Fig. 2.

The AngII/AT1R axis regulates the tumor stroma and contributes to an immunosuppressive microenvironment. AngII/AT1R signaling can increase production and release of several proinflammatory cytokines in both tumor and stromal cells. Immunomodulatory cytokines regulate a myriad of immunosuppressive immune responses by modulating differentiation, recruitment, and function of both myeloid and lymphoid immune cell types (4, 43, 44).
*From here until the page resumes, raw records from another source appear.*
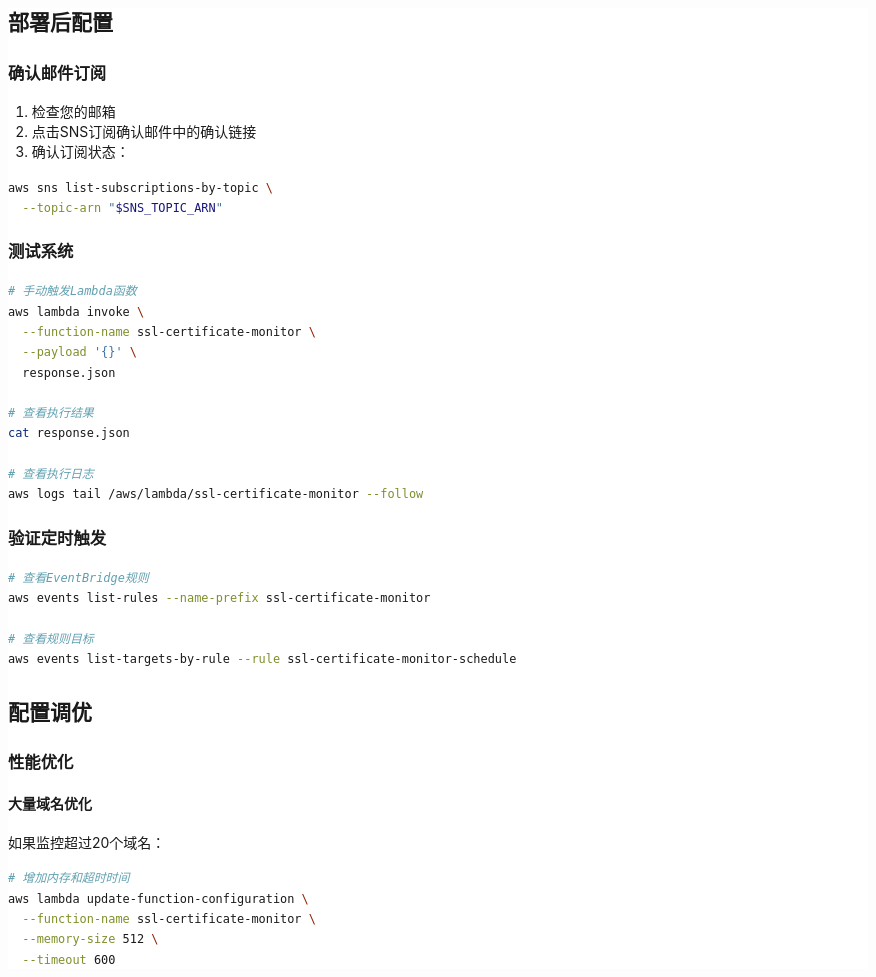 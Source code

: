 ## 部署后配置

### 确认邮件订阅

1. 检查您的邮箱
2. 点击SNS订阅确认邮件中的确认链接
3. 确认订阅状态：

```bash
aws sns list-subscriptions-by-topic \
  --topic-arn "$SNS_TOPIC_ARN"
```

### 测试系统

```bash
# 手动触发Lambda函数
aws lambda invoke \
  --function-name ssl-certificate-monitor \
  --payload '{}' \
  response.json

# 查看执行结果
cat response.json

# 查看执行日志
aws logs tail /aws/lambda/ssl-certificate-monitor --follow
```

### 验证定时触发

```bash
# 查看EventBridge规则
aws events list-rules --name-prefix ssl-certificate-monitor

# 查看规则目标
aws events list-targets-by-rule --rule ssl-certificate-monitor-schedule
```

## 配置调优

### 性能优化

#### 大量域名优化

如果监控超过20个域名：

```bash
# 增加内存和超时时间
aws lambda update-function-configuration \
  --function-name ssl-certificate-monitor \
  --memory-size 512 \
  --timeout 600
```
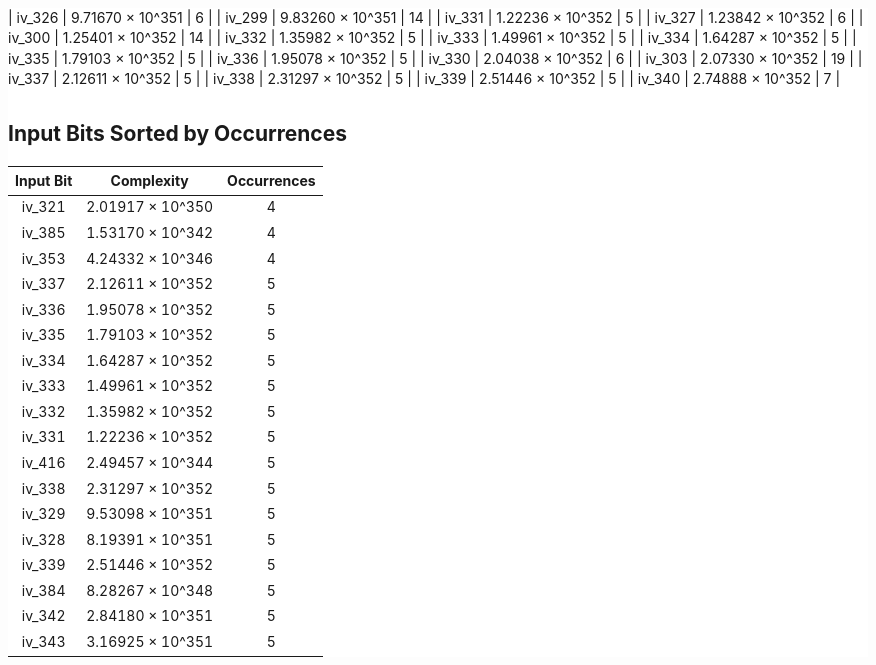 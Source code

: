 | iv_326 | 9.71670 × 10^351 | 6 |
| iv_299 | 9.83260 × 10^351 | 14 |
| iv_331 | 1.22236 × 10^352 | 5 |
| iv_327 | 1.23842 × 10^352 | 6 |
| iv_300 | 1.25401 × 10^352 | 14 |
| iv_332 | 1.35982 × 10^352 | 5 |
| iv_333 | 1.49961 × 10^352 | 5 |
| iv_334 | 1.64287 × 10^352 | 5 |
| iv_335 | 1.79103 × 10^352 | 5 |
| iv_336 | 1.95078 × 10^352 | 5 |
| iv_330 | 2.04038 × 10^352 | 6 |
| iv_303 | 2.07330 × 10^352 | 19 |
| iv_337 | 2.12611 × 10^352 | 5 |
| iv_338 | 2.31297 × 10^352 | 5 |
| iv_339 | 2.51446 × 10^352 | 5 |
| iv_340 | 2.74888 × 10^352 | 7 |

## Input Bits Sorted by Occurrences

| Input Bit | Complexity | Occurrences |
|:---------:|:----------:|:-----------:|
| iv_321 | 2.01917 × 10^350 | 4 |
| iv_385 | 1.53170 × 10^342 | 4 |
| iv_353 | 4.24332 × 10^346 | 4 |
| iv_337 | 2.12611 × 10^352 | 5 |
| iv_336 | 1.95078 × 10^352 | 5 |
| iv_335 | 1.79103 × 10^352 | 5 |
| iv_334 | 1.64287 × 10^352 | 5 |
| iv_333 | 1.49961 × 10^352 | 5 |
| iv_332 | 1.35982 × 10^352 | 5 |
| iv_331 | 1.22236 × 10^352 | 5 |
| iv_416 | 2.49457 × 10^344 | 5 |
| iv_338 | 2.31297 × 10^352 | 5 |
| iv_329 | 9.53098 × 10^351 | 5 |
| iv_328 | 8.19391 × 10^351 | 5 |
| iv_339 | 2.51446 × 10^352 | 5 |
| iv_384 | 8.28267 × 10^348 | 5 |
| iv_342 | 2.84180 × 10^351 | 5 |
| iv_343 | 3.16925 × 10^351 | 5 |
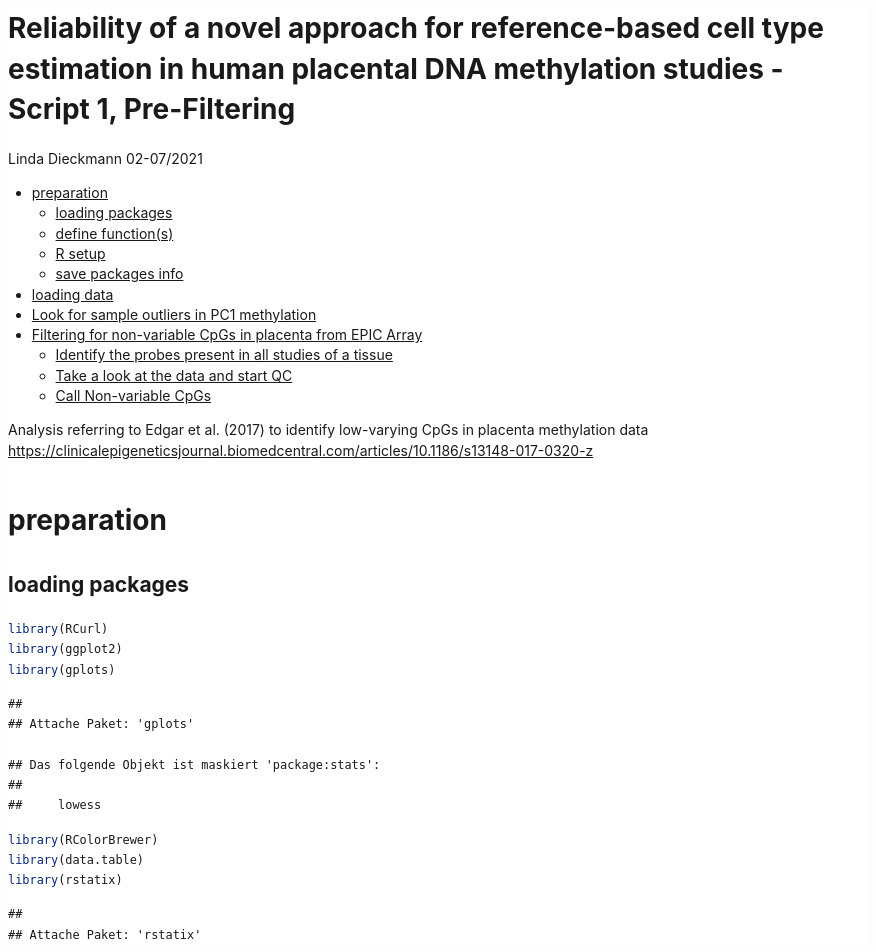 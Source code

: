 Reliability of a novel approach for reference-based cell type estimation
in human placental DNA methylation studies - Script 1, Pre-Filtering
================
Linda Dieckmann
02-07/2021

-   [preparation](#preparation)
    -   [loading packages](#loading-packages)
    -   [define function(s)](#define-functions)
    -   [R setup](#r-setup)
    -   [save packages info](#save-packages-info)
-   [loading data](#loading-data)
-   [Look for sample outliers in PC1
    methylation](#look-for-sample-outliers-in-pc1-methylation)
-   [Filtering for non-variable CpGs in placenta from EPIC
    Array](#filtering-for-non-variable-cpgs-in-placenta-from-epic-array)
    -   [Identify the probes present in all studies of a
        tissue](#identify-the-probes-present-in-all-studies-of-a-tissue)
    -   [Take a look at the data and start
        QC](#take-a-look-at-the-data-and-start-qc)
    -   [Call Non-variable CpGs](#call-non-variable-cpgs)

Analysis referring to Edgar et al. (2017) to identify low-varying CpGs
in placenta methylation data
<https://clinicalepigeneticsjournal.biomedcentral.com/articles/10.1186/s13148-017-0320-z>

# preparation

## loading packages

``` r
library(RCurl)
library(ggplot2)
library(gplots)
```

    ## 
    ## Attache Paket: 'gplots'

    ## Das folgende Objekt ist maskiert 'package:stats':
    ## 
    ##     lowess

``` r
library(RColorBrewer)
library(data.table)
library(rstatix)
```

    ## 
    ## Attache Paket: 'rstatix'
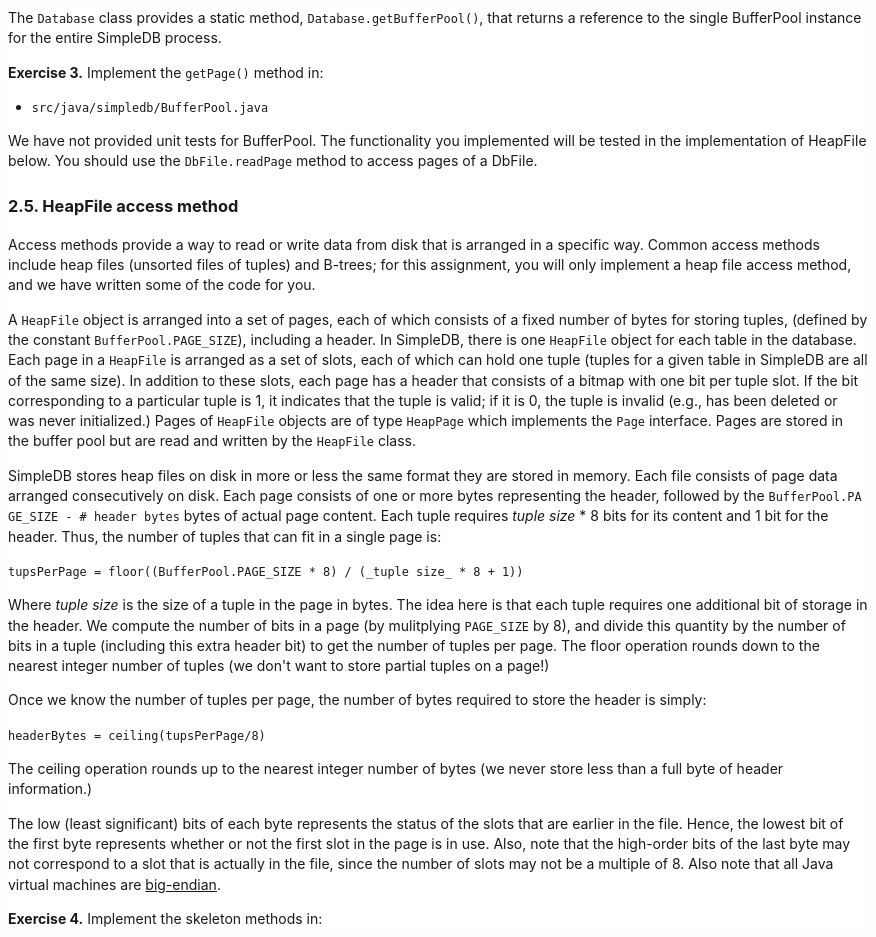 The `Database` class provides a static method, `Database.getBufferPool()`, that returns a reference to the single BufferPool instance for the entire SimpleDB process.

**Exercise 3.** Implement the `getPage()` method in:

*   `src/java/simpledb/BufferPool.java`

We have not provided unit tests for BufferPool. The functionality you implemented will be tested in the implementation of HeapFile below. You should use the `DbFile.readPage` method to access pages of a DbFile.

### 2.5\. HeapFile access method

Access methods provide a way to read or write data from disk that is arranged in a specific way. Common access methods include heap files (unsorted files of tuples) and B-trees; for this assignment, you will only implement a heap file access method, and we have written some of the code for you.

A `HeapFile` object is arranged into a set of pages, each of which consists of a fixed number of bytes for storing tuples, (defined by the constant `BufferPool.PAGE_SIZE`), including a header. In SimpleDB, there is one `HeapFile` object for each table in the database. Each page in a `HeapFile` is arranged as a set of slots, each of which can hold one tuple (tuples for a given table in SimpleDB are all of the same size). In addition to these slots, each page has a header that consists of a bitmap with one bit per tuple slot. If the bit corresponding to a particular tuple is 1, it indicates that the tuple is valid; if it is 0, the tuple is invalid (e.g., has been deleted or was never initialized.) Pages of `HeapFile` objects are of type `HeapPage` which implements the `Page` interface. Pages are stored in the buffer pool but are read and written by the `HeapFile` class.

SimpleDB stores heap files on disk in more or less the same format they are stored in memory. Each file consists of page data arranged consecutively on disk. Each page consists of one or more bytes representing the header, followed by the `BufferPool.PAGE_SIZE - # header bytes` bytes of actual page content. Each tuple requires _tuple size_ * 8 bits for its content and 1 bit for the header. Thus, the number of tuples that can fit in a single page is:

`tupsPerPage = floor((BufferPool.PAGE_SIZE * 8) / (_tuple size_ * 8 + 1))`

Where _tuple size_ is the size of a tuple in the page in bytes. The idea here is that each tuple requires one additional bit of storage in the header. We compute the number of bits in a page (by mulitplying `PAGE_SIZE` by 8), and divide this quantity by the number of bits in a tuple (including this extra header bit) to get the number of tuples per page. The floor operation rounds down to the nearest integer number of tuples (we don't want to store partial tuples on a page!)

Once we know the number of tuples per page, the number of bytes required to store the header is simply:

`headerBytes = ceiling(tupsPerPage/8)`

The ceiling operation rounds up to the nearest integer number of bytes (we never store less than a full byte of header information.)

The low (least significant) bits of each byte represents the status of the slots that are earlier in the file. Hence, the lowest bit of the first byte represents whether or not the first slot in the page is in use. Also, note that the high-order bits of the last byte may not correspond to a slot that is actually in the file, since the number of slots may not be a multiple of 8\. Also note that all Java virtual machines are [big-endian](http://en.wikipedia.org/wiki/Endianness).

**Exercise 4.** Implement the skeleton methods in:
More precisely, these cytokines suppress the differentiation and function of immunostimulatory cell types [for example, T_H (T helper) and CD8⁺ cells, NK cells, and dendritic cells] and activate recruitment and function of tumor-promoting cell types [such as T_regs, T_H17 cells, TANs, TAMs (tumor-associated macrophages), and MDSCs (myeloid-derived suppressor cells)]. Fibroblasts are a major source of cytokines and also play a key role in establishing a desmoplastic stroma by production and deposition of ECM. The dense tumor fibrosis represents a physical barrier to immune cell infiltration (45) and compresses blood vessels by increasing tissue stiffness and solid stress. The reduced tumor perfusion results in a hypoxic and acidic milieu, which further promotes immunosuppression (46–48). Vascular endothelial growth factor (VEGF)–induced vascular leakiness (48) and AngII-mediated vasoconstriction (76, 77, 80) further impair tumor perfusion and aggravate hypoxia. GM-CSF, granulocyte-macrophage colony-stimulating factor. PGE₂, prostaglandin E₂.